What does it say about today's Republican Party that the need to appeal to the angriest and most virulent voices in their base forces candidates to adopt such extreme, and extremely homogenous, positions? After the Party's drubbing in 2012, the 2016 nominee is poised to be even more anti-immigrant, anti-woman, anti-equality, anti-fairness, anti-middle class, anti-progress than Mitt Romney ever was.

Well aware that the GOP policy portfolio is a loser with the broader public, the Republican candidates see their only hope in tearing down Hillary Clinton. By spreading easily-disprovable smears about her emails about Benghazi, about her record at the State Department, they obscure their own unpopular policies. This will surely continue on tonight.

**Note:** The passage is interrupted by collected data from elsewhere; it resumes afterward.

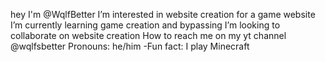 hey I'm @WqlfBetter
I’m interested in website creation for a game website
I’m currently learning game creation and bypassing
I’m looking to collaborate on website creation
How to reach me on my yt channel @wqlfsbetter
 Pronouns: he/him
-Fun fact: I play Minecraft

<!---
WqlfHav3n/WqlfHav3n is a ✨ special ✨ repository because its `README.md` (this file) appears on your GitHub profile.
You can click the Preview link to take a look at your changes.
--->
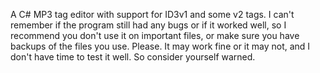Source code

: A C# MP3 tag editor with support for ID3v1 and some v2 tags. I can't remember if the program still had any bugs or if it worked well, so I recommend you don't use it on important files, or make sure you have backups of the files you use. Please. It may work fine or it may not, and I don't have time to test it well. So consider yourself warned.
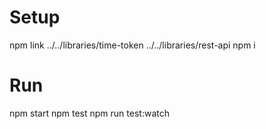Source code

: # Setup
npm link ../../libraries/time-token ../../libraries/rest-api
npm i

# Run
npm start
npm test
npm run test:watch
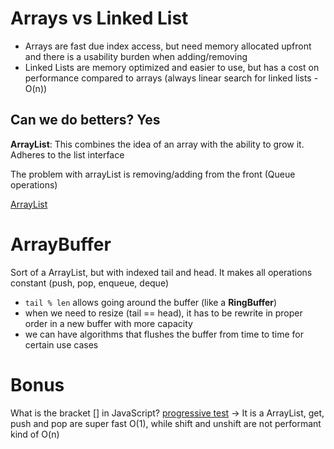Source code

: # Arrays vs Linked List

- Arrays are fast due index access, but need memory allocated upfront and there is a usability burden when adding/removing
- Linked Lists are memory optimized and easier to use, but has a cost on performance compared to arrays (always linear search for linked lists - O(n))


## Can we do betters? Yes

**ArrayList**: This combines the idea of an array with the ability to grow it. Adheres to the list interface

The problem with arrayList is removing/adding from the front (Queue operations)

<!-- TODO -->
[ArrayList](./kata-machine/src/day1/ArrayList.ts)


# ArrayBuffer

Sort of a ArrayList, but with indexed tail and head. It makes all operations constant (push, pop, enqueue, deque)

- `tail % len` allows going around the buffer (like a **RingBuffer**)
- when we need to resize (tail == head), it has to be rewrite in proper order in a new buffer with more capacity
- we can have algorithms that flushes the buffer from time to time for certain use cases


# Bonus

What is the bracket [] in JavaScript? [progressive test](./kata-machine/src/array-test.ts) -> It is a ArrayList, get, push and pop are super fast O(1), while shift and unshift are not performant kind of O(n)
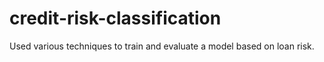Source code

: # credit-risk-classification
Used various techniques to train and evaluate a model based on loan risk. 
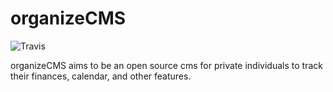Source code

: organizeCMS
===========

![Travis](https://travis-ci.org/organizeCMS/organizeCMS.svg?branch=master)

organizeCMS aims to be an open source cms for private individuals to track their finances, calendar, and other features.
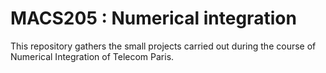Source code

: # MACS205 : Numerical integration
This repository gathers the small projects carried out during the course of Numerical Integration of Telecom Paris.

But it won't work. Hillary Clinton has already launched a broad economic plan that will help give the middle class a raise. She's unveiled a bold energy and climate plan that will finally make renewable energy investments on the scale we need to create jobs and curb the menace of climate change. Most important of all, she's fighting back. "We cannot afford to let out-of-touch, out-of-date partisan ideas and candidates strip away all the progress we've made," Clinton said last week.

While she's entirely right, I'm sure that won't stop the avalanche of misinformation tonight--nor will it halt the GOP field's embrace of that extreme policy agenda. The Republican Party's race to the bottom will continue. Time will tell whether it makes for good television tonight, but it's safe to say it makes for bad politics.